## [Your task]
Look through the entries below and extract exactly the lines from the one containing "В целом там" through the one containing "img center /images/2018/IMG_20180720_093352_800.jpg", ends included.

Source texts of formatted documents
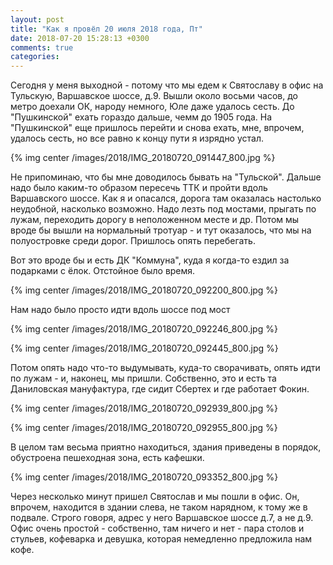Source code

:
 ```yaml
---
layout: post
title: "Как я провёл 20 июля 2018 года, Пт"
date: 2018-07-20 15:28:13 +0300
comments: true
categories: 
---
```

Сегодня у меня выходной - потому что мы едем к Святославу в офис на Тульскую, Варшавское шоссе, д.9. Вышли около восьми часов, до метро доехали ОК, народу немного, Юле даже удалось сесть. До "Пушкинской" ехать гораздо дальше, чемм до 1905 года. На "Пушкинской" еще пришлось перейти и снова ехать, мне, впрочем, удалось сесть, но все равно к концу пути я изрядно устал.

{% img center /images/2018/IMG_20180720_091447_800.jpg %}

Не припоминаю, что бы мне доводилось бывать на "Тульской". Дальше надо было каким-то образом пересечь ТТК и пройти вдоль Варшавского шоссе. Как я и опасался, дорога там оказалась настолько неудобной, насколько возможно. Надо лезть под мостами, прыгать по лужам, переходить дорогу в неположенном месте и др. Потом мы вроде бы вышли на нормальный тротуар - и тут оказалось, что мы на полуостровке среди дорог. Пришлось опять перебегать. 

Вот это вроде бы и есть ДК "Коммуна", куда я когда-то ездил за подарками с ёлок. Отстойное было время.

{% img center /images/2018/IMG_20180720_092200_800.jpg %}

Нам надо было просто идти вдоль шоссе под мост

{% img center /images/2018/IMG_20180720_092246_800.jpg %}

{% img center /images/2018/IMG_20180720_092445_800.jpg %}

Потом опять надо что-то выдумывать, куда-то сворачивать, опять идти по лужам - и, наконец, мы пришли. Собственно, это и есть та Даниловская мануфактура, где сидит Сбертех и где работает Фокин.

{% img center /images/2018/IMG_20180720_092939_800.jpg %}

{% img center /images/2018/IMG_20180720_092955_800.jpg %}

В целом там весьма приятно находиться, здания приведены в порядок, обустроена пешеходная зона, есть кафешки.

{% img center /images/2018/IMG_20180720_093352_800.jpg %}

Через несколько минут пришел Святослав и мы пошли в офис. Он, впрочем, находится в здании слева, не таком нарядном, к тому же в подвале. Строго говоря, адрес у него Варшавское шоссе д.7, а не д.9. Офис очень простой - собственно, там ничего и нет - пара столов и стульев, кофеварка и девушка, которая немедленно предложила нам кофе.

...

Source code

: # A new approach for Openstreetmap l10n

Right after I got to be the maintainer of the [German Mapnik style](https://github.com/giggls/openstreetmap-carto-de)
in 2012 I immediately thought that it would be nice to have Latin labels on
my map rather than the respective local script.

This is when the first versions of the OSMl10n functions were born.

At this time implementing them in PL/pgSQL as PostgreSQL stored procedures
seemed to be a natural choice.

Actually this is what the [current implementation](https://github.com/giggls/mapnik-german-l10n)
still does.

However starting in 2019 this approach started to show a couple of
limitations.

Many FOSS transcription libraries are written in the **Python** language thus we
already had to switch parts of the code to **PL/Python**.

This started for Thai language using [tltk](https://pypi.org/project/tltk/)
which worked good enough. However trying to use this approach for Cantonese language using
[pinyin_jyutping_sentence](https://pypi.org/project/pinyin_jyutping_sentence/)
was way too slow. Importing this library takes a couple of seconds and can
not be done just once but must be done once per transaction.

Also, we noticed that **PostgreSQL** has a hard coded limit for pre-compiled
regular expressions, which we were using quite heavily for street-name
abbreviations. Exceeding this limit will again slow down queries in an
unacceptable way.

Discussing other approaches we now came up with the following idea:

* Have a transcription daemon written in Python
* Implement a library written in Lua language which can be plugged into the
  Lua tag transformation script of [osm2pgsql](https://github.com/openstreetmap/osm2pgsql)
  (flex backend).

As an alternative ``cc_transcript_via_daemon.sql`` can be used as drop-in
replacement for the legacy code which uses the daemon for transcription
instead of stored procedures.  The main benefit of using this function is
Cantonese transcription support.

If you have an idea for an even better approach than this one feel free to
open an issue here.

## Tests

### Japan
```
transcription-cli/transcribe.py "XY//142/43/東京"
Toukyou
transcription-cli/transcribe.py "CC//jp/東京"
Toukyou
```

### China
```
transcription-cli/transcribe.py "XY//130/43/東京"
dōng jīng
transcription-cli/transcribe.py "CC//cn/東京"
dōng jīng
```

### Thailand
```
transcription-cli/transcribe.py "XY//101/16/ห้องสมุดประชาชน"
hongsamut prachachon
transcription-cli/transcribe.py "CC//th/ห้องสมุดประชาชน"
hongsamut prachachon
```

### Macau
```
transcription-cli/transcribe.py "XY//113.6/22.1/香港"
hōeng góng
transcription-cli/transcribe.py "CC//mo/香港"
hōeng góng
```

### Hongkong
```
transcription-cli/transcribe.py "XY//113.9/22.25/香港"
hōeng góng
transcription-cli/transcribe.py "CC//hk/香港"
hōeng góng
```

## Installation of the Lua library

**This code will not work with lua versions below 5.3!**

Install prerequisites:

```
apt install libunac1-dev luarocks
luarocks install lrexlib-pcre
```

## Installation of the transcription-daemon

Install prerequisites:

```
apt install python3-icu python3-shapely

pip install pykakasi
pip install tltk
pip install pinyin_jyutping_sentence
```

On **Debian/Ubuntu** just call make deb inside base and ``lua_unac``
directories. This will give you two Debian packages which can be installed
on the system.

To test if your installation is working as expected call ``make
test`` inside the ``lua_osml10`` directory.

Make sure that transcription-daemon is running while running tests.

## [Solved exercise]
В целом там весьма приятно находиться, здания приведены в порядок, обустроена пешеходная зона, есть кафешки.

{% img center /images/2018/IMG_20180720_093352_800.jpg %}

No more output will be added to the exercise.